(Record set Opens)
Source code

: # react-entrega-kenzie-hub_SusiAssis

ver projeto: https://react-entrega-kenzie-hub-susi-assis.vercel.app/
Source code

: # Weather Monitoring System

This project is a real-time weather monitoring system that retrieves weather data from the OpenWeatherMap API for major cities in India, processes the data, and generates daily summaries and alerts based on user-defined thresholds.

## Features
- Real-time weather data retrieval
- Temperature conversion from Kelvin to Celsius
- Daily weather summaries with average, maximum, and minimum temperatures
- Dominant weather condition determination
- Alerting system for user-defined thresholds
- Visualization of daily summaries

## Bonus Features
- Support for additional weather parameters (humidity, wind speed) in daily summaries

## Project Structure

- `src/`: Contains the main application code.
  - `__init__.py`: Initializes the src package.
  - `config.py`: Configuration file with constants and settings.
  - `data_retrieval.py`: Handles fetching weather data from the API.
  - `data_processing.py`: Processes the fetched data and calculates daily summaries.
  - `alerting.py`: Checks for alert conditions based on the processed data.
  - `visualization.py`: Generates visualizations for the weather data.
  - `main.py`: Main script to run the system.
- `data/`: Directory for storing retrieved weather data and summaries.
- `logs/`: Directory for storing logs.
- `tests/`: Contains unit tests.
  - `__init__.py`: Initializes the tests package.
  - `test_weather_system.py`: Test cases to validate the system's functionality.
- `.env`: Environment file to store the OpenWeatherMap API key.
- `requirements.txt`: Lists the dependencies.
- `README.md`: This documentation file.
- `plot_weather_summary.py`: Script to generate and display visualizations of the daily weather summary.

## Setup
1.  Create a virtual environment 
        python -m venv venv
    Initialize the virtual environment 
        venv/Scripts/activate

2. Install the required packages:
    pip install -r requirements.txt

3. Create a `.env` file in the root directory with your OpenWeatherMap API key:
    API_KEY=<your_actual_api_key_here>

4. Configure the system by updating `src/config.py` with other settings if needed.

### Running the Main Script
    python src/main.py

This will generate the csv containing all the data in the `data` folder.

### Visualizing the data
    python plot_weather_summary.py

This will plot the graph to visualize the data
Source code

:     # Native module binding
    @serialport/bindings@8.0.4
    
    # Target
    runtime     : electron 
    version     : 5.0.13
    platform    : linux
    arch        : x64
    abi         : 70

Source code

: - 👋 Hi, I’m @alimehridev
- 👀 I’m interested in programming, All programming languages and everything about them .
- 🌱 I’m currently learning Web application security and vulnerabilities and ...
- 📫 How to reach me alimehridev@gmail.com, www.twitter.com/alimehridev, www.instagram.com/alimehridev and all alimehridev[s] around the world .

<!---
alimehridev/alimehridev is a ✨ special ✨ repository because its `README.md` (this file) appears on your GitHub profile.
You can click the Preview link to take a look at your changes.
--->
(Record set Closes)
(Record set Opens)
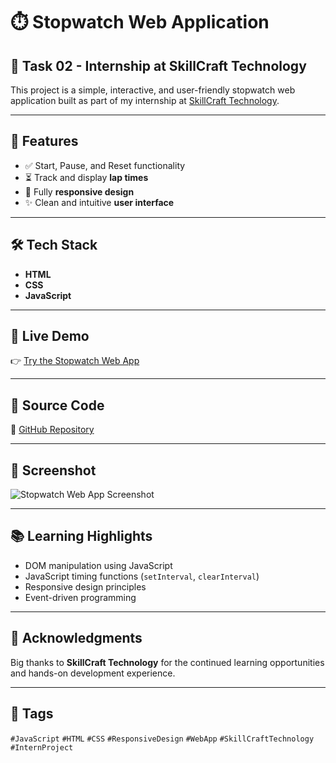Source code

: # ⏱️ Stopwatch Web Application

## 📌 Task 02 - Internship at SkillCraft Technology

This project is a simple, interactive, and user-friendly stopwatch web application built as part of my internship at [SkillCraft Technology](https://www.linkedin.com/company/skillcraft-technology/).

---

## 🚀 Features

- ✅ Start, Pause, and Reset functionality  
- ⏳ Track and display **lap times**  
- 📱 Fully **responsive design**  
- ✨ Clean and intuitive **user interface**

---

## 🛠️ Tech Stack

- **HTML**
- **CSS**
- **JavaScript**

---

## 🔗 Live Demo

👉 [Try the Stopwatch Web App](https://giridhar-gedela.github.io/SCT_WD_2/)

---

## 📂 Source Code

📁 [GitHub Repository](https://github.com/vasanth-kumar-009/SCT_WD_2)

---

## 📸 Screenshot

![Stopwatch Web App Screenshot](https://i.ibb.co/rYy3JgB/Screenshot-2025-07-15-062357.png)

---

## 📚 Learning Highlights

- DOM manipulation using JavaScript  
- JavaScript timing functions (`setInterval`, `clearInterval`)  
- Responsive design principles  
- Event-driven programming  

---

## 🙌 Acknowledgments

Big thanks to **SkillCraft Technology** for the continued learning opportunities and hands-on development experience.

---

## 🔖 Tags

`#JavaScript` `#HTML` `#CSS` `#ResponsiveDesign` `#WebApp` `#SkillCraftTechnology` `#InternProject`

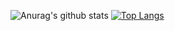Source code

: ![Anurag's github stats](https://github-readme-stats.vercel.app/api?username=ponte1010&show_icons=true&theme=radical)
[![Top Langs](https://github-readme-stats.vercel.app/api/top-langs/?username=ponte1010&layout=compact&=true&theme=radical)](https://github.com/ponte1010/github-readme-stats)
(Record set Closes)
(Record set Opens)
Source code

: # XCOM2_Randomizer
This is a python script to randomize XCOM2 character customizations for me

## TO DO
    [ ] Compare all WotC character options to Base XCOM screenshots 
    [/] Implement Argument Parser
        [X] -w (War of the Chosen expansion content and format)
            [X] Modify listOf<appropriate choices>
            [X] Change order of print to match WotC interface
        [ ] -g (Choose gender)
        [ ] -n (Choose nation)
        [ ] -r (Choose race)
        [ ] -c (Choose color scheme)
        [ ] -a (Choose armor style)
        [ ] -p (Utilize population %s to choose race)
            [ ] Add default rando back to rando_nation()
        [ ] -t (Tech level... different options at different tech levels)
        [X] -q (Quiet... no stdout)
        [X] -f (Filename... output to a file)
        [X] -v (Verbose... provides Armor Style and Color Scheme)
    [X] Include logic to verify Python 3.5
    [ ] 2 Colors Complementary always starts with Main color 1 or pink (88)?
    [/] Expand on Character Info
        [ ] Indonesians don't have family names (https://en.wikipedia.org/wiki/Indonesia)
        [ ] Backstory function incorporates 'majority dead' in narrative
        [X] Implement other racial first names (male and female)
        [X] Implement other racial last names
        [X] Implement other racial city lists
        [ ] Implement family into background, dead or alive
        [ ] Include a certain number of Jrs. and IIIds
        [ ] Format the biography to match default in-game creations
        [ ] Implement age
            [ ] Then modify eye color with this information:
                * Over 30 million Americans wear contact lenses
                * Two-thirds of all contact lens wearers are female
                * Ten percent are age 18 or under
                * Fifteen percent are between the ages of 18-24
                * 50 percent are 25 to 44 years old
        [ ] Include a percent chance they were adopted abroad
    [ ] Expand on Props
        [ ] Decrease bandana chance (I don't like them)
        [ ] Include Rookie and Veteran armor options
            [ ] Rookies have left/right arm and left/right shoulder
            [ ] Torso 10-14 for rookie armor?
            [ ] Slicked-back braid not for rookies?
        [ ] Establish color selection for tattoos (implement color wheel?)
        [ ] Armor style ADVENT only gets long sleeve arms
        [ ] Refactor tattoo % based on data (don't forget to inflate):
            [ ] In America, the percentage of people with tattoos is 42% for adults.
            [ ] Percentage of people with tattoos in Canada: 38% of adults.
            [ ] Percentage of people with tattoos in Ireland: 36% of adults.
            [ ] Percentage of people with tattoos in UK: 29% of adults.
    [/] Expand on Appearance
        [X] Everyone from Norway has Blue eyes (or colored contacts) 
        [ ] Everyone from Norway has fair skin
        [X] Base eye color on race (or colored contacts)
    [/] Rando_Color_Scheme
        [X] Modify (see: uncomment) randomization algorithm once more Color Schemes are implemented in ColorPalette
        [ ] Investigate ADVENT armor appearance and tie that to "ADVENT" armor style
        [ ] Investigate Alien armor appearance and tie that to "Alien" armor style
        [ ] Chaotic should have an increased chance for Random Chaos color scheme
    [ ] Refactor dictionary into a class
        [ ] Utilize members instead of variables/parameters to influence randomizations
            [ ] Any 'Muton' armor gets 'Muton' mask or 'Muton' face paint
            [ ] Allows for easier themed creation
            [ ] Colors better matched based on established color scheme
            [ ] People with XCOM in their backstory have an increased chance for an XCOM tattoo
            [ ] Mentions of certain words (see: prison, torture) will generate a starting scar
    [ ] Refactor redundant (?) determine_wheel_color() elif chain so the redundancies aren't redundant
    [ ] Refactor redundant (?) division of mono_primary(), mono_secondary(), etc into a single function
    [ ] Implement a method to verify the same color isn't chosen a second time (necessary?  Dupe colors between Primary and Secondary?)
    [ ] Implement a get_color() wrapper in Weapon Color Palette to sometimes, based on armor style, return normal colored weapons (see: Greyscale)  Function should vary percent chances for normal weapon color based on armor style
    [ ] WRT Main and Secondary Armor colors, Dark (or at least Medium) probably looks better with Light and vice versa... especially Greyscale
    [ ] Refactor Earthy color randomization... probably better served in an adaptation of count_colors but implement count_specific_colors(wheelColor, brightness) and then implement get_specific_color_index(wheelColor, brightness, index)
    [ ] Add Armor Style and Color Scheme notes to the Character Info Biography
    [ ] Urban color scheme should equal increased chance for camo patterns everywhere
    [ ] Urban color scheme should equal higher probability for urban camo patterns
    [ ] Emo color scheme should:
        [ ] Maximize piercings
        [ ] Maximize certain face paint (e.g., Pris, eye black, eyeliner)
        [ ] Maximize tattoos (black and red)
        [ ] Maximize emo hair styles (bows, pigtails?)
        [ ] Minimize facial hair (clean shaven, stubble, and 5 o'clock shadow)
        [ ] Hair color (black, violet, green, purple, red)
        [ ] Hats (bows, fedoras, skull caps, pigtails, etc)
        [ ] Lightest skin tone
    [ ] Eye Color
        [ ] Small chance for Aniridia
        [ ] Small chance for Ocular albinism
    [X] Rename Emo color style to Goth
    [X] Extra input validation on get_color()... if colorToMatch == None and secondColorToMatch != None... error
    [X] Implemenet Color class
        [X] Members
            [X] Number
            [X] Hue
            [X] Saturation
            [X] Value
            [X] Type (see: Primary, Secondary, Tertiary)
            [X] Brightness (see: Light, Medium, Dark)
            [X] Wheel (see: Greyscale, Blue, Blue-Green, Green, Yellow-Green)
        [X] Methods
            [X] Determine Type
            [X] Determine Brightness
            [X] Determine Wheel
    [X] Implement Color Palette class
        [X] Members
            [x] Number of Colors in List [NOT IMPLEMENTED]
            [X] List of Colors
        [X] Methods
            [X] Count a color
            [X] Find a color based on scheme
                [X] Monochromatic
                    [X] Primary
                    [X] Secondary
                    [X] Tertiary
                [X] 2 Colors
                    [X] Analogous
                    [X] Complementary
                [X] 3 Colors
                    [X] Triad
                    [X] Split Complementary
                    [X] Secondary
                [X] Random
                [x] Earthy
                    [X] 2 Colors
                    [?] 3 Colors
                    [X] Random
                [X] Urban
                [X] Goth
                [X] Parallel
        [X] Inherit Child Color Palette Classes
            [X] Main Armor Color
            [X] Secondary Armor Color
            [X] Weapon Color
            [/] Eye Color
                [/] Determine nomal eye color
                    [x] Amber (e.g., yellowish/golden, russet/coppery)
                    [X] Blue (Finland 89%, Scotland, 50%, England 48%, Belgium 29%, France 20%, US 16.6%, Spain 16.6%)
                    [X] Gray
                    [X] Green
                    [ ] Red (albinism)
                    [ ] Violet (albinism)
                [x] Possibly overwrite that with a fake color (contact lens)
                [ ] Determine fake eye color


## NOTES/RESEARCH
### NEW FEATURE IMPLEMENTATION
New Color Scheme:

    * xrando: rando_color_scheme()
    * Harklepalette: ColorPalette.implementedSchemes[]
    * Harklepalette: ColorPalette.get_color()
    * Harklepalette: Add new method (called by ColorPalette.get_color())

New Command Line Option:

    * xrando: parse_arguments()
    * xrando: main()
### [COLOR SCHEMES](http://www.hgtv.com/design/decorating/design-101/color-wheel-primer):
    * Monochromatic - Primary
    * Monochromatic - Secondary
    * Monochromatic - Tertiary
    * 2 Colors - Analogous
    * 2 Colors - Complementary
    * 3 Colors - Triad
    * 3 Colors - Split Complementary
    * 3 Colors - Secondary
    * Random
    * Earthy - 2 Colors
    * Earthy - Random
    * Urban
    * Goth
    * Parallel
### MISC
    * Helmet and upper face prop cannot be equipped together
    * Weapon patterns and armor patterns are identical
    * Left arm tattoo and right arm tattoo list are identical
(Record set Closes)
# Description of the task:
Only the lines above starting at the line that holds "[ ] Implement age" and ending at the line that holds "18 or under" are to be repeated, exactly and in full.

# Answer to this exercise:
        [ ] Implement age
            [ ] Then modify eye color with this information:
                * Over 30 million Americans wear contact lenses
                * Two-thirds of all contact lens wearers are female
                * Ten percent are age 18 or under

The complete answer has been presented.